Cloning of 5' and 3' Ends of Full-Length cDNAs Using RACE-PCR and Sequence Analysis

Having identified a cDNA population in which the hypothetical gene is expressed, 5'- and 3'-RACE for each gene was performed with the Marathon cDNA amplification kit (BD Biosciences Clontech) using that cDNA population and touchdown PCR with the following parameters: 94°C for 30 s; five cycles of 94°C for 5 s, 72°C for 4 min; five cycles of 94°C for 5 s, 70 for 4 min; 25 cycles of 94°C for 5 s, 68°C for 4 min; and 68°C for 4 min. After examination by gel electrophoresis, RACE reaction products were cloned into pT-Adv (BD Biosciences Clontech) or pCR2.1-TOPO (Invitrogen). White colonies were inoculated into 96-well deep blocks and grown in a 37°C shaker (225 rpm) overnight. Verification of inserts was done by colony PCR using PCR Master Mix (Promega). PCR conditions were as follows: 94°C for 4 min, 25 cycles of 94°C for 30 s, 52°C or 68°C for 30 s, 72°C for 1 min, and 72°C for 10 min.

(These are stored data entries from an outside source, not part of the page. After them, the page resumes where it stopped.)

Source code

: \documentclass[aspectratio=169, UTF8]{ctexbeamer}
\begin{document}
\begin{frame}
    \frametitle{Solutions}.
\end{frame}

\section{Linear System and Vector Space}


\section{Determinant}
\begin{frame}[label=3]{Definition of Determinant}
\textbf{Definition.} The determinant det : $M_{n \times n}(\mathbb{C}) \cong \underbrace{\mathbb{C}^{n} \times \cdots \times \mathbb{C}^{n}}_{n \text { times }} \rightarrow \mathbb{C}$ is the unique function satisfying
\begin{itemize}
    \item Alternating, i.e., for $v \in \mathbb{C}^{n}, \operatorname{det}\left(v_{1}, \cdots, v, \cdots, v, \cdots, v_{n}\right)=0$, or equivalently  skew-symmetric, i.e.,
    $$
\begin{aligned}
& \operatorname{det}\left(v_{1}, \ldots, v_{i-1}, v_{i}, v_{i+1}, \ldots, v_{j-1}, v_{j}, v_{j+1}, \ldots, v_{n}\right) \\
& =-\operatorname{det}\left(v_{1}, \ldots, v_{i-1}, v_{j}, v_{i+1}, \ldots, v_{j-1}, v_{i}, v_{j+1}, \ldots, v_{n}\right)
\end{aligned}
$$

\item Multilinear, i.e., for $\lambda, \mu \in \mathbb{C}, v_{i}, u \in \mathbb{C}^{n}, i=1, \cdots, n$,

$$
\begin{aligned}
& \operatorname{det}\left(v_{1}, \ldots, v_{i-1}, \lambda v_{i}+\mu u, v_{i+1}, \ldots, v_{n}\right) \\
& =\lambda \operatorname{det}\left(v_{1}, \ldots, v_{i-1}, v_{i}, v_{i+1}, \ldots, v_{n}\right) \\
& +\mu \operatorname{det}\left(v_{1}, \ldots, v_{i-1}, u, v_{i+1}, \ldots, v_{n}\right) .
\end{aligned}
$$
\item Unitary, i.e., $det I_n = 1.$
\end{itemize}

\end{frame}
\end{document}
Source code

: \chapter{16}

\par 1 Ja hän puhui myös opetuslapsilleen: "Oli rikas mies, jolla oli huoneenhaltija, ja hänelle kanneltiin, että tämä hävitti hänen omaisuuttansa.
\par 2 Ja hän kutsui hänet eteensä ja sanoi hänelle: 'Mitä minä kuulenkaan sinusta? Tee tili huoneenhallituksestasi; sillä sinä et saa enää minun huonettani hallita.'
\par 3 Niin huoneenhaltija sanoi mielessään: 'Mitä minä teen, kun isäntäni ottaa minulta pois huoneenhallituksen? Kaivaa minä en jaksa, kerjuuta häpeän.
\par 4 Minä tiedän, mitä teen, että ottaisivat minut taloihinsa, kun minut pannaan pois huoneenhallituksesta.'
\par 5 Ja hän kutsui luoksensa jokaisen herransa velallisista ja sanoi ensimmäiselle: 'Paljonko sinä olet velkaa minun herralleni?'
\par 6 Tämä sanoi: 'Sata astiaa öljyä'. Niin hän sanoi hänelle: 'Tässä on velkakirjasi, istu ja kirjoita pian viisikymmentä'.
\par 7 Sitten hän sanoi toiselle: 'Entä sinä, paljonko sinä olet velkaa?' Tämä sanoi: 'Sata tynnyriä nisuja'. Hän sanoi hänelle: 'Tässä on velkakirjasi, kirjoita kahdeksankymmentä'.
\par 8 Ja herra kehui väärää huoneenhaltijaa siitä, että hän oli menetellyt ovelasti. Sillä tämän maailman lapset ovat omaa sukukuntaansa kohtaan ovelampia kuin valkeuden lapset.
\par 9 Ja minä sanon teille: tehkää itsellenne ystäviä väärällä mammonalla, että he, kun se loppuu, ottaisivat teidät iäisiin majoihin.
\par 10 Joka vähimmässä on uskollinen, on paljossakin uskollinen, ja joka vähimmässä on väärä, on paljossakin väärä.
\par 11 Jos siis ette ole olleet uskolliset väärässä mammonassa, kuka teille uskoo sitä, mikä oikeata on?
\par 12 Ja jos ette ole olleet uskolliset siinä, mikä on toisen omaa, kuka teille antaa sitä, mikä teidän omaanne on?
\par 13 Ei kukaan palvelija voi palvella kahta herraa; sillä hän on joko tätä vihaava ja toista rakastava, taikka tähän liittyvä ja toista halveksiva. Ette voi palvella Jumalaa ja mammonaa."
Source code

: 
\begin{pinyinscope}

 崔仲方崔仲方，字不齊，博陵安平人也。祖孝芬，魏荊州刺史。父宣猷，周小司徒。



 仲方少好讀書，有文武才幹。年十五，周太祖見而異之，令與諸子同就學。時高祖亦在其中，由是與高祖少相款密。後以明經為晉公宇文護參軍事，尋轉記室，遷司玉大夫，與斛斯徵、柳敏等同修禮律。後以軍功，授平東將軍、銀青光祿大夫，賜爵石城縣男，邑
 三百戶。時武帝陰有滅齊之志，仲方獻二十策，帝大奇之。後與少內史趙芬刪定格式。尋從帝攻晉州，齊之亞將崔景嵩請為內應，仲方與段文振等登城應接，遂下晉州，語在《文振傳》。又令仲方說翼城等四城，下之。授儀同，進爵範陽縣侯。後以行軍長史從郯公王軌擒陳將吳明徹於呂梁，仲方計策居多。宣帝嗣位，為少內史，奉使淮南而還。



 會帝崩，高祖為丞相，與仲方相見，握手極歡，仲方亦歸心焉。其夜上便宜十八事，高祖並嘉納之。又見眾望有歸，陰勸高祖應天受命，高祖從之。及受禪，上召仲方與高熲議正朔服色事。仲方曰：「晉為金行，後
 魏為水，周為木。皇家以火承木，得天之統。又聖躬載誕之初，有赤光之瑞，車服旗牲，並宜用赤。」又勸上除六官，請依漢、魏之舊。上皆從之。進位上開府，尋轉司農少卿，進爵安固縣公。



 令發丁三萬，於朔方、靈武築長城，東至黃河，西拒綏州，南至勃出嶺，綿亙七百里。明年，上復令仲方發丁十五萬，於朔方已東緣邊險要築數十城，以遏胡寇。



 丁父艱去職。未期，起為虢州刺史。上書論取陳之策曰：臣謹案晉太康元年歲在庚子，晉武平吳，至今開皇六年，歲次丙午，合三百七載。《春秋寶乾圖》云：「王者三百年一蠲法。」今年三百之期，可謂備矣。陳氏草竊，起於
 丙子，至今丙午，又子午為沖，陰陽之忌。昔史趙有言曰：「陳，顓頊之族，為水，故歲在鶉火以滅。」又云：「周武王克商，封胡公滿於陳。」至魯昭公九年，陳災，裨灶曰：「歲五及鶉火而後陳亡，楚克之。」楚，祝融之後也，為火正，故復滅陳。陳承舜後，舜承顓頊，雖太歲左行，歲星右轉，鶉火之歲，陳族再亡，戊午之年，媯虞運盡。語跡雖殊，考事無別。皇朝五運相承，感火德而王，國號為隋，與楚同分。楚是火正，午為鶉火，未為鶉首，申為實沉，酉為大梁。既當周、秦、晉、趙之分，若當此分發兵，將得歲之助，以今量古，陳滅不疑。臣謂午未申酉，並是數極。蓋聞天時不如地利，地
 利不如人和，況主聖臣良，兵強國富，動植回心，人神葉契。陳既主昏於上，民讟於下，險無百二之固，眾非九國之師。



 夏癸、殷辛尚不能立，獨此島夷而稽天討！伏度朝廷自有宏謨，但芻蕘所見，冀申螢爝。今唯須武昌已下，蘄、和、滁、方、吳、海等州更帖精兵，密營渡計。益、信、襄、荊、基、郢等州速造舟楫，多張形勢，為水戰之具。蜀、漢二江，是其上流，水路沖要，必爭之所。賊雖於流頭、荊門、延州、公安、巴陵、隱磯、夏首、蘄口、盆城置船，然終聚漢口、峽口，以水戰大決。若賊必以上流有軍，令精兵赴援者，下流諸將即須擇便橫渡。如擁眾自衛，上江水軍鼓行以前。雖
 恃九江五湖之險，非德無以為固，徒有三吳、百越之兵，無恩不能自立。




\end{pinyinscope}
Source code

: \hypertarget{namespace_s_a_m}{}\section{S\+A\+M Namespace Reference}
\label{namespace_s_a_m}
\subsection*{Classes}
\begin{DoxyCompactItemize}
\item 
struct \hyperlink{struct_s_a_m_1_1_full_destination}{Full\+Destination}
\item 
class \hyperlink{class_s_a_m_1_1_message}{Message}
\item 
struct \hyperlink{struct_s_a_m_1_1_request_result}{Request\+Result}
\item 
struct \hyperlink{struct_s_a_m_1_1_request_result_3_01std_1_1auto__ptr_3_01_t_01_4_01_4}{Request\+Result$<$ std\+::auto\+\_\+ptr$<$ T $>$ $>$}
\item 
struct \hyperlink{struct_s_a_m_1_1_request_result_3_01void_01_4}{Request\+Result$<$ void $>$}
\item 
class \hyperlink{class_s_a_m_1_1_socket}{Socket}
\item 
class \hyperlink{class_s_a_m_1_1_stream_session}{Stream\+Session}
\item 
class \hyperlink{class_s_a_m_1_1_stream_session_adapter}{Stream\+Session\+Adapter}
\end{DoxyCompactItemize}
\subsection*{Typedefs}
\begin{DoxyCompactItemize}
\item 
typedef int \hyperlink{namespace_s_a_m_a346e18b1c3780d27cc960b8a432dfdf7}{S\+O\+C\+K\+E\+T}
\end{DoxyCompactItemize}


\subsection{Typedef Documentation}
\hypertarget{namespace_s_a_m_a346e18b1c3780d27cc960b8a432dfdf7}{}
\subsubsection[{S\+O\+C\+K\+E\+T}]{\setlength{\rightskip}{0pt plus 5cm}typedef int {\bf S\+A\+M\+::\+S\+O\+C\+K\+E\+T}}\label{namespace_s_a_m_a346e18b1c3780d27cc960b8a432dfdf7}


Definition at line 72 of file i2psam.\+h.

Four to five independent clones for each of the 5'- and 3'-RACE products were sequenced from both ends using generic sequencing primers and the sequences were assembled using TIGR assembler (Sutton et al., 1995). The assembled cDNA sequences and the predicted gene structure for each gene were aligned with the corresponding genomic sequences using dds/gap2 program (Huang et al., 1997).